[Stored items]
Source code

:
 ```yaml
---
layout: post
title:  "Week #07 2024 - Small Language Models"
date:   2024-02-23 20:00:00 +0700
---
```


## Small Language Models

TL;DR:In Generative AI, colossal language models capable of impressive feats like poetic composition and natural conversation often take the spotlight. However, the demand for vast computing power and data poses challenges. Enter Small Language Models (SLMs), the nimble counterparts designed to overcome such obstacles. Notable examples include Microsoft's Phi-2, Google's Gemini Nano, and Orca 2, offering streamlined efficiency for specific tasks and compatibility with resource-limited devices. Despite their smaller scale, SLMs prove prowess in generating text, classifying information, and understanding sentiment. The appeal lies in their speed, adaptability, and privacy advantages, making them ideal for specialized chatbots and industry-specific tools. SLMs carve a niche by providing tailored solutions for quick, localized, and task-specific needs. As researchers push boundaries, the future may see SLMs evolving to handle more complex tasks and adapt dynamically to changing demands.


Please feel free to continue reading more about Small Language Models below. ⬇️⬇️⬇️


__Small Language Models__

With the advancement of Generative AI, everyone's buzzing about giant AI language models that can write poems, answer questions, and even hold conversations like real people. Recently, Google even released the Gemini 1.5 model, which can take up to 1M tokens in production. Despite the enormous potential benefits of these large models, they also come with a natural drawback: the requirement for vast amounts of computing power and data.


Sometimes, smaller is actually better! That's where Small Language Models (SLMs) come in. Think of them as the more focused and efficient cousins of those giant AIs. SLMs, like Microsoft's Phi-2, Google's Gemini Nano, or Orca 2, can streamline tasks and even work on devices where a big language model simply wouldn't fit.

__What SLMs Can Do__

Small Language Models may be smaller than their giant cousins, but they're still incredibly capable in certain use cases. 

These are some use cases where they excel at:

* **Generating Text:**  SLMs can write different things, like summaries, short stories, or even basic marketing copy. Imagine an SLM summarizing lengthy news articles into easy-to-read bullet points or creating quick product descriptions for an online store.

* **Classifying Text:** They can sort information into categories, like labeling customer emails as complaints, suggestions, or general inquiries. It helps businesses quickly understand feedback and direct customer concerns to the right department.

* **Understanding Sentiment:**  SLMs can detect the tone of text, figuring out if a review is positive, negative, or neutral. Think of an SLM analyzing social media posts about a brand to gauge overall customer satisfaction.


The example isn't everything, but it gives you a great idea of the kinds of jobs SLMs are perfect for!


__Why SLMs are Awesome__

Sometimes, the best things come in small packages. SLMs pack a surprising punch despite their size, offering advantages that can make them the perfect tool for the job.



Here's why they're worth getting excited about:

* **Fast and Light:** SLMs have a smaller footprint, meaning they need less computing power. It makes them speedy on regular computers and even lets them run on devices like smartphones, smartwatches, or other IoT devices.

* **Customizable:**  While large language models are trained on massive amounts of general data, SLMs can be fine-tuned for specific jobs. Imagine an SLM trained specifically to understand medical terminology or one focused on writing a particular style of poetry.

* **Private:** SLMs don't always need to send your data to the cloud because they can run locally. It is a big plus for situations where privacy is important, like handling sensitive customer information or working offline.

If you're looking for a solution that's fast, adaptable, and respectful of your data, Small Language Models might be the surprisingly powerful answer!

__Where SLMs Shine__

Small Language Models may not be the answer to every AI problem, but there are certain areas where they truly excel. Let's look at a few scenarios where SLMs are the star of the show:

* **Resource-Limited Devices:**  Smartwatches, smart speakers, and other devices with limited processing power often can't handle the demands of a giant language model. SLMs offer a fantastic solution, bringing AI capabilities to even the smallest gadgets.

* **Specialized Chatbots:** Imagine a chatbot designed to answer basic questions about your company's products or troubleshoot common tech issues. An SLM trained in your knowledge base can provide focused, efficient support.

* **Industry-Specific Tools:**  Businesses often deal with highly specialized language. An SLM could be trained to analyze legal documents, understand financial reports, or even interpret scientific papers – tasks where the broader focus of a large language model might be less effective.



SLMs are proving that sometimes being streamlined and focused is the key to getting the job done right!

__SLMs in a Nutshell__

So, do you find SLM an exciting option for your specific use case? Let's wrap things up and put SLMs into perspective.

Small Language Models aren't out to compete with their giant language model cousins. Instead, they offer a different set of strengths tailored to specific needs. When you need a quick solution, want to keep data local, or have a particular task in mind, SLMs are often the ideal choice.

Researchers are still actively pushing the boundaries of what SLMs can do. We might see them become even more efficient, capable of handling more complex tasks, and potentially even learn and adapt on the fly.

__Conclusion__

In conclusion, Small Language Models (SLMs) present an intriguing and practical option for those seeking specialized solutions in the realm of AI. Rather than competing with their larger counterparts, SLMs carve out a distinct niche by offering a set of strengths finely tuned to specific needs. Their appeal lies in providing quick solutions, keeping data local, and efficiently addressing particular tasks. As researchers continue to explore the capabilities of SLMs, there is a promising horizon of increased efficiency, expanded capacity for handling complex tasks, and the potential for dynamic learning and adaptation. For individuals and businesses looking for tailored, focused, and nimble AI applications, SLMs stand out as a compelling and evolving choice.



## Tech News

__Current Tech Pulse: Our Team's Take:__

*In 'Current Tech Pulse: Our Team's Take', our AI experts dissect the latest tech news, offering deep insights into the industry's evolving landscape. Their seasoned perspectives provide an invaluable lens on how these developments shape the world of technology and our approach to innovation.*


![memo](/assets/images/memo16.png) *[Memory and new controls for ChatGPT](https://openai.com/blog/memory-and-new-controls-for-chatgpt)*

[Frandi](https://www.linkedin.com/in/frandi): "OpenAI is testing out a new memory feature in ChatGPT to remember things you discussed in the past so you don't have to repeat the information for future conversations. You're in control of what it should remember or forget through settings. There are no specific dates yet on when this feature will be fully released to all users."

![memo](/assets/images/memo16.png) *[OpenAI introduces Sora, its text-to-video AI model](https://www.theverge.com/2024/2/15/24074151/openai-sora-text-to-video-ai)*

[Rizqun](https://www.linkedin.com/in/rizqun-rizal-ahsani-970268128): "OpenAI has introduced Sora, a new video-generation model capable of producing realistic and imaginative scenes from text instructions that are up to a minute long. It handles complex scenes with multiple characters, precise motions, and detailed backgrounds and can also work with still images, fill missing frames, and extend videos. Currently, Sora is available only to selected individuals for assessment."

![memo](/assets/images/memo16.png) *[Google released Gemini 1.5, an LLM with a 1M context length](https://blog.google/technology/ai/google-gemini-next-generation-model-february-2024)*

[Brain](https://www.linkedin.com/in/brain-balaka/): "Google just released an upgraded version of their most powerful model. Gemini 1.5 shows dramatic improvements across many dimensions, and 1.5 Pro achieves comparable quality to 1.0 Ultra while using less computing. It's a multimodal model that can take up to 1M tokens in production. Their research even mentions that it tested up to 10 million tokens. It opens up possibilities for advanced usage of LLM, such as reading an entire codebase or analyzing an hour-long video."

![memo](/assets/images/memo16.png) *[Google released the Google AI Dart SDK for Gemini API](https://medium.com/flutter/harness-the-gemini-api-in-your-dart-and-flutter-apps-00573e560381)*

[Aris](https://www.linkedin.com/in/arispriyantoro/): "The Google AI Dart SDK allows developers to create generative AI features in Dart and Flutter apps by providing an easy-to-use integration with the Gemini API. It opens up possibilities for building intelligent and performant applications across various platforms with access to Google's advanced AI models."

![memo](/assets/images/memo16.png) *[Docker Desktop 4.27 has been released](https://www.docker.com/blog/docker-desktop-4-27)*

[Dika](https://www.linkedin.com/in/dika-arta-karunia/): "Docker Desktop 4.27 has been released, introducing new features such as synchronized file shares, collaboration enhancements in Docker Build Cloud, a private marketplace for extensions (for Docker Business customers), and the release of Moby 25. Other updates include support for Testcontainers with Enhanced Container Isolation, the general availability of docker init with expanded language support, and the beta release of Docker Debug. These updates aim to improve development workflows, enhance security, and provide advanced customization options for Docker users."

● **ASSIGNMENT**
Within the data, tally each line containing the string "advanced". Answer with the number by itself.

● **PROBLEM SOLUTION**
3